Menteri Koordinator Bidang Pangan Zulkifli Hasan mengatakan keputusan ini diambil dalam Rapat Koordinasi Pangan yang dipimpinnya bersama Mentan, Mendag, dan Dirut Bulog, Selasa 9 Juni 2026.
“Bapak Presiden menginstruksikan agar kebutuhan sembako rakyat diperhatikan secara serius. Harga sembako tidak boleh memberatkan rakyat dalam situasi apa pun. Negara harus hadir memastikan pasokan tersedia dan harga tetap terjangkau,” kata Zulhas dikutip dari keterangan persnya.
Menko Pangan menjelaskan bahwa stok pangan nasional saat ini dalam kondisi cukup. Harga ayam ras dan telur umumnya masih di bawah Harga Acuan Penjualan, meski cabai rawit naik karena faktor musim.

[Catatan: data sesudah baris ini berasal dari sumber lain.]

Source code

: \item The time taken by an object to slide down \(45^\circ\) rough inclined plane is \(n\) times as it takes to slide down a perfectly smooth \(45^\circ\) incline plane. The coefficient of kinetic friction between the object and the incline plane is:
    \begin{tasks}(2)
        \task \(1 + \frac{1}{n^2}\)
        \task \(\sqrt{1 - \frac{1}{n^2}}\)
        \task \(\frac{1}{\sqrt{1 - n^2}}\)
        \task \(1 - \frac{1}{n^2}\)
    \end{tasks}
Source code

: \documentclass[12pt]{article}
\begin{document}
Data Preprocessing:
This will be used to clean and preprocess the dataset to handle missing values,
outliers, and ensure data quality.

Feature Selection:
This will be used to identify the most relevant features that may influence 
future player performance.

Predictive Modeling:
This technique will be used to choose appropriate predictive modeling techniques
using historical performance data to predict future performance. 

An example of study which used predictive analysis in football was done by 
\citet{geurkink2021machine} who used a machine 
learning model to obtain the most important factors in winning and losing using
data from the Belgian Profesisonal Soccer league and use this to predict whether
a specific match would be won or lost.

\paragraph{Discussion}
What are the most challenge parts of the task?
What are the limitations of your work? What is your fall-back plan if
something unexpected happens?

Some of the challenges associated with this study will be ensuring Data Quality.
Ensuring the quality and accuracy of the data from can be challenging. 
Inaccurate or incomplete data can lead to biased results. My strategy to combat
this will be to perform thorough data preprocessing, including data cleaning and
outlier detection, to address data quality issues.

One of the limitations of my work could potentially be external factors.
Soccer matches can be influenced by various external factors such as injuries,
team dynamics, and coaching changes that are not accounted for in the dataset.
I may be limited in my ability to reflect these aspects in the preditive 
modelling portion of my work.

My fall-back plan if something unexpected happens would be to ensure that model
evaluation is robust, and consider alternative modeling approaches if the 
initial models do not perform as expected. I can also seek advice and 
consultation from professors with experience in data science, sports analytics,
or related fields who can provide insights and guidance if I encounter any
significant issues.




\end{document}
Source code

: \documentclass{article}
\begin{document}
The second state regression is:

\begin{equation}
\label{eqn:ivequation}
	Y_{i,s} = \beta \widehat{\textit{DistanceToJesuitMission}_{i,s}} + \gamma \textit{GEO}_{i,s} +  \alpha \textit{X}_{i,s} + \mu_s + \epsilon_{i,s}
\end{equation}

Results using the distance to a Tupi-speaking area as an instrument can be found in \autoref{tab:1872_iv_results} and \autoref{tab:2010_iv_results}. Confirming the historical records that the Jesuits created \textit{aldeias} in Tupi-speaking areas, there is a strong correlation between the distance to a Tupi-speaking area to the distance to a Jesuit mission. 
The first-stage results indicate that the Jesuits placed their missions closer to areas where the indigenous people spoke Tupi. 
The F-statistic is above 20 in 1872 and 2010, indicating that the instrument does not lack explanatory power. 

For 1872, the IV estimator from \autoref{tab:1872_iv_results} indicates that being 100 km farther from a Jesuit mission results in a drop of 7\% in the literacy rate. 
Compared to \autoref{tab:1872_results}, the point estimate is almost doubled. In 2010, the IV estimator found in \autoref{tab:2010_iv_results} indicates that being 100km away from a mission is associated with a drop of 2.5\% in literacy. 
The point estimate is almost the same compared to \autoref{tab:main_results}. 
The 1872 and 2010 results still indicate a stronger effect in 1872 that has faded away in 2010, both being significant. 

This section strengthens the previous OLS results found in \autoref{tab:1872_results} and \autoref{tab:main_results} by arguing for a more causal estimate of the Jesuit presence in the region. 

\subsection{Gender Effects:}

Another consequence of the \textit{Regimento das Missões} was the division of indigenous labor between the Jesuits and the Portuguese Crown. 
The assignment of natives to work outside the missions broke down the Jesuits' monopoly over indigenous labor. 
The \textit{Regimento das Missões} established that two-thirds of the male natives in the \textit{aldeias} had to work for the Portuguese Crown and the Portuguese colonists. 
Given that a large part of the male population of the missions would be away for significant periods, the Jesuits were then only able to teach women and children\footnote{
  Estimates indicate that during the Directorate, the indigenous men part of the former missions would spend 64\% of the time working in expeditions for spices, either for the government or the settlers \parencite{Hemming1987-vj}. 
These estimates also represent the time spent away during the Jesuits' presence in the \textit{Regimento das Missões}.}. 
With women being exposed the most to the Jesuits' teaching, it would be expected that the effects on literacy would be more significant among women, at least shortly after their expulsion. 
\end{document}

“Indonesia memasuki musim kemarau. Harga sembako tidak boleh naik dan rakyat tidak boleh disulitkan karena gejolak harga. Karena itu pemerintah menambah bantuan pangan agar masyarakat yang paling rentan tetap terlindungi,” ujar Zulhas.
Pemerintah juga memberikan subsidi Rp2.000 per kilogram untuk 250.000 ton impor kedelai guna menjaga stabilitas harga bahan baku UMKM tempe dan tahu.
Selain itu, distribusi Minyakita diprioritaskan untuk pasar rakyat dan tradisional. Bantuan sosial tidak boleh lagi menggunakan alokasi Minyakita agar pasokan di pasar tetap terjaga.
Pemerintah menegaskan stabilitas pangan menjadi prioritas utama di tengah ketidakpastian global. Negara hadir menjaga daya beli masyarakat dan menjamin kebutuhan pangan rakyat tetap terpenuhi.